Project Hail Mary assume complètement ce qu’il est. La sincérité, la naïveté, l’humour comme l’émotion. On sent une science-fiction qui n’a pas honte de ce qu’elle est. Une approche presque court-métrage, dans le sens où chaque idée est tenue jusqu’au bout, où chaque choix de ton est assumé sans repli. Dans le contexte actuel d’une SF souvent austère ou désabusée, ça fait un bien fou.
Ryan Gosling y est juste à chaque instant. Aussi convaincant dans les moments de comédie que dans les passages les plus tristes, il passe d’un registre à l’autre sans jamais surjouer et a réussi à me toucher à chaque fois.
Toutes les interactions entre Grace et Rocky m’ont tiré un sourire. L’évolution de leur relation est traitée avec une tendresse qui donne envie de rester avec eux le plus longtemps possible. Le contraste entre leurs deux personnalités ainsi que l’écriture de leurs dialogues réussissent le tour de force de rendre Rocky immédiatement attachant.
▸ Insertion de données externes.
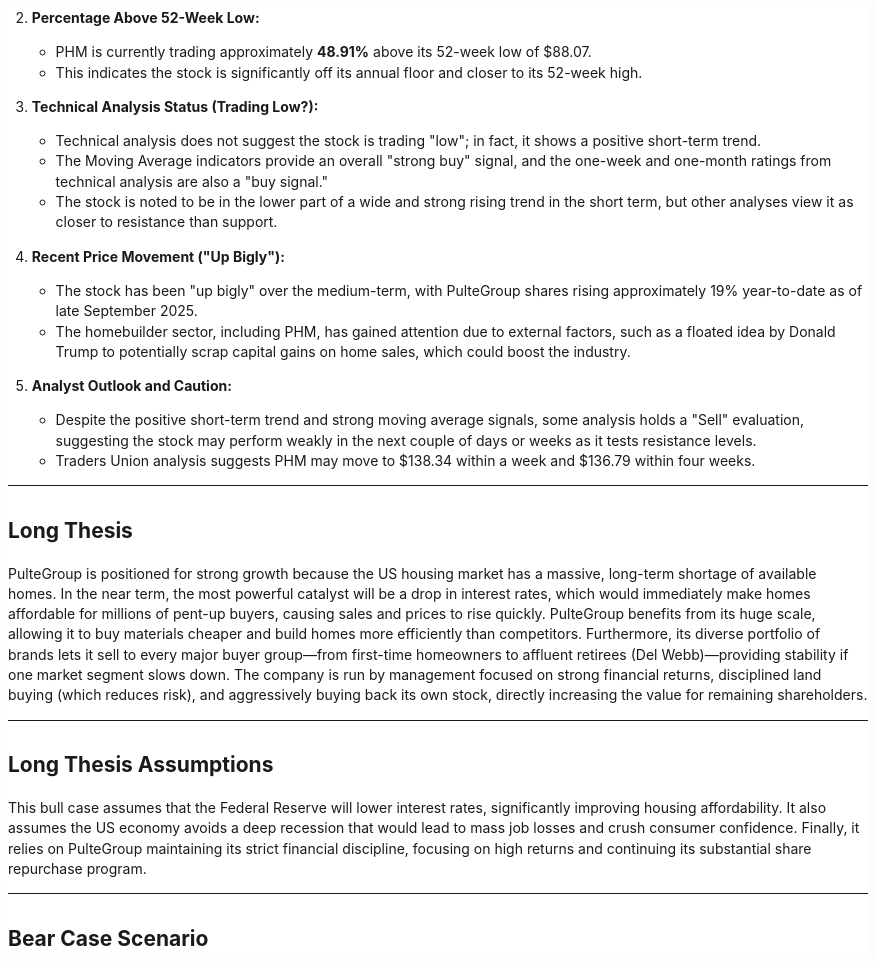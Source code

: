 2.  **Percentage Above 52-Week Low:**
    *   PHM is currently trading approximately **48.91%** above its 52-week low of \$88.07.
    *   This indicates the stock is significantly off its annual floor and closer to its 52-week high.

3.  **Technical Analysis Status (Trading Low?):**
    *   Technical analysis does not suggest the stock is trading "low"; in fact, it shows a positive short-term trend.
    *   The Moving Average indicators provide an overall "strong buy" signal, and the one-week and one-month ratings from technical analysis are also a "buy signal."
    *   The stock is noted to be in the lower part of a wide and strong rising trend in the short term, but other analyses view it as closer to resistance than support.

4.  **Recent Price Movement ("Up Bigly"):**
    *   The stock has been "up bigly" over the medium-term, with PulteGroup shares rising approximately 19% year-to-date as of late September 2025.
    *   The homebuilder sector, including PHM, has gained attention due to external factors, such as a floated idea by Donald Trump to potentially scrap capital gains on home sales, which could boost the industry.

5.  **Analyst Outlook and Caution:**
    *   Despite the positive short-term trend and strong moving average signals, some analysis holds a "Sell" evaluation, suggesting the stock may perform weakly in the next couple of days or weeks as it tests resistance levels.
    *   Traders Union analysis suggests PHM may move to \$138.34 within a week and \$136.79 within four weeks.

---

## Long Thesis

PulteGroup is positioned for strong growth because the US housing market has a massive, long-term shortage of available homes. In the near term, the most powerful catalyst will be a drop in interest rates, which would immediately make homes affordable for millions of pent-up buyers, causing sales and prices to rise quickly. PulteGroup benefits from its huge scale, allowing it to buy materials cheaper and build homes more efficiently than competitors. Furthermore, its diverse portfolio of brands lets it sell to every major buyer group—from first-time homeowners to affluent retirees (Del Webb)—providing stability if one market segment slows down. The company is run by management focused on strong financial returns, disciplined land buying (which reduces risk), and aggressively buying back its own stock, directly increasing the value for remaining shareholders.

---

## Long Thesis Assumptions

This bull case assumes that the Federal Reserve will lower interest rates, significantly improving housing affordability. It also assumes the US economy avoids a deep recession that would lead to mass job losses and crush consumer confidence. Finally, it relies on PulteGroup maintaining its strict financial discipline, focusing on high returns and continuing its substantial share repurchase program.

---

## Bear Case Scenario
Pas besoin de visage, pas besoin d’expressions humaines, son humour et sa personnalité transparaissent dans chacune de ses répliques.
Certains plans vont me rester en tête longtemps. Le visage de Grace entièrement teinté de vert face à Adrian, la sortie pour récupérer les astrophages où l’image bascule dans le rouge. Le travail sur la couleur participe pleinement à l’identité visuelle du film et offre des images qui s’impriment durablement.
J’ai totalement embrassé le côté feel good. Le film croit en ses personnages, croit en l’amitié, croit en la capacité de l’être humain à s’élever. Aucun cynisme ou autre. Juste une vraie tendresse pour ce qu’il raconte.
Une de mes plus belles séances depuis longtemps.